Em dezembro do ano passado, outros dois casos acenderam o alerta para injúria racial nos mais diversos ambientes. Os familiares de uma aluna da Escola Municipal Almirante Frontin, em Campo Grande, na Zona Oeste do Rio, denunciaram um episódio de injúria racial sofrido pela menina de 11 anos em um grupo de WhatsApp com outros estudantes da instituição. Em um dos áudios enviados, a voz que parece ser de uma mulher adulta, possivelmente responsável por algum aluno, chama a menina de “cabelo de macaco”. Pai da estudante, João do Carmo conta que já havia percebido comportamentos diferentes na filha há algum tempo. Segundo ele, a menina estava triste e sem vontade de ir à escola, além de demonstrar vergonha de frequentar as aulas com o cabelo natural, optando por estar sempre com tranças.

No mesmo mês, o pastor Daniel Pereira acusou um guarda municipal de cometer um crime de injúria racial. A vítima afirmou que o agente o chamou de “preto safado” durante uma discussão, que foi registrada em um vídeo que circula nas redes sociais e mostra o momento em que o guarda socou Daniel, que estava dentro do carro na Rua da Assembleia, no Centro do Rio. As imagens ainda mostram que, após a agressão, o agente fugiu.
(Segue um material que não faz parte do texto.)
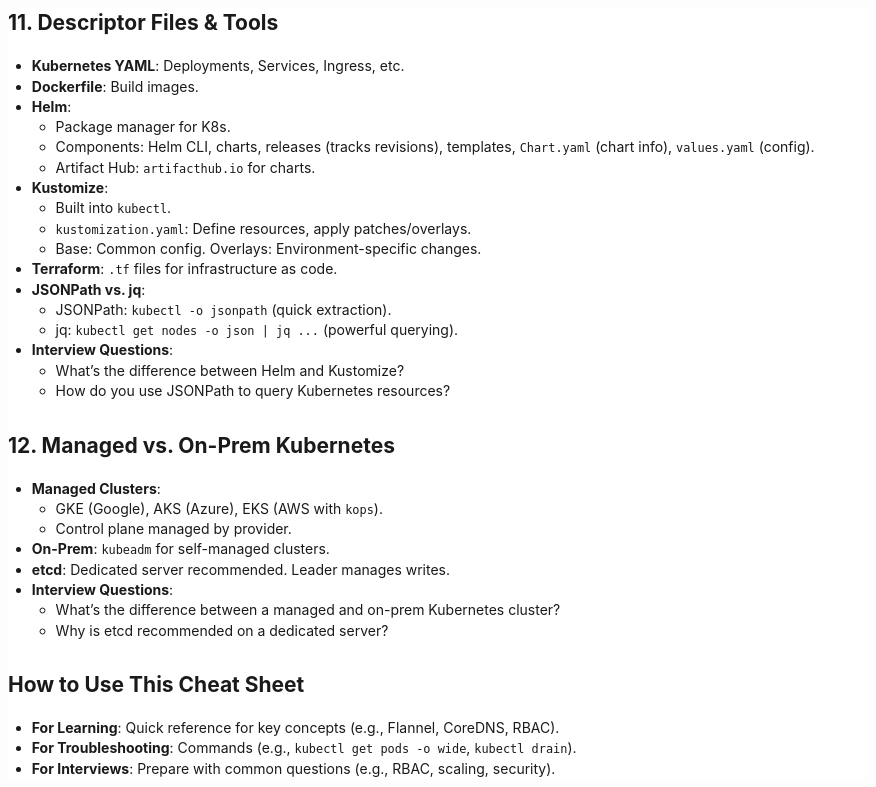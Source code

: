 ## 11. Descriptor Files & Tools
- **Kubernetes YAML**: Deployments, Services, Ingress, etc.
- **Dockerfile**: Build images.
- **Helm**:
  - Package manager for K8s.
  - Components: Helm CLI, charts, releases (tracks revisions), templates, `Chart.yaml` (chart info), `values.yaml` (config).
  - Artifact Hub: `artifacthub.io` for charts.
- **Kustomize**:
  - Built into `kubectl`.
  - `kustomization.yaml`: Define resources, apply patches/overlays.
  - Base: Common config. Overlays: Environment-specific changes.
- **Terraform**: `.tf` files for infrastructure as code.
- **JSONPath vs. jq**:
  - JSONPath: `kubectl -o jsonpath` (quick extraction).
  - jq: `kubectl get nodes -o json | jq ...` (powerful querying).
- **Interview Questions**:
  - What’s the difference between Helm and Kustomize?
  - How do you use JSONPath to query Kubernetes resources?

## 12. Managed vs. On-Prem Kubernetes
- **Managed Clusters**:
  - GKE (Google), AKS (Azure), EKS (AWS with `kops`).
  - Control plane managed by provider.
- **On-Prem**: `kubeadm` for self-managed clusters.
- **etcd**: Dedicated server recommended. Leader manages writes.
- **Interview Questions**:
  - What’s the difference between a managed and on-prem Kubernetes cluster?
  - Why is etcd recommended on a dedicated server?

## How to Use This Cheat Sheet
- **For Learning**: Quick reference for key concepts (e.g., Flannel, CoreDNS, RBAC).
- **For Troubleshooting**: Commands (e.g., `kubectl get pods -o wide`, `kubectl drain`).
- **For Interviews**: Prepare with common questions (e.g., RBAC, scaling, security).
Dois meses antes, uma mulher foi detida e conduzida à delegacia por agentes do Lapa Presente, depois de proferir ofensas racistas e agredir a funcionária de um estabelecimento comercial na Avenida Gomes Freire, no Centro do Rio. Os agentes estavam em patrulhamento quando foram acionados por pedestres, que informaram sobre a ocorrência. Segundo testemunhas, a cliente estava alterada na loja, começou a insultar uma funcionária, a chamou de “negra escrota” e depois apertou seu pescoço.

Mudança na lei

Os casos de injúria racial, que cresceram consideravelmente no Rio de Janeiro no ano passado, poderiam ter outro desfecho caso a nova lei, que iguala o crime ao de racismo, já estivesse valendo. A decisão, sancionada em janeiro pelo presidente Luiz Inácio Lula da Silva, aumenta a pena para o crime de injúria racial para 2 a 5 anos de prisão, além de torná-lo inafiançável e imprescritível.

O crime de injúria racial é caracterizado quando uma pessoa é agredida ou ofendida devido à sua raça, cor, etnia, religião ou origem. Já o racismo, segundo a lei, ocorre quando o agressor atinge um grupo ou coletivo de pessoas, discriminando uma raça de forma geral.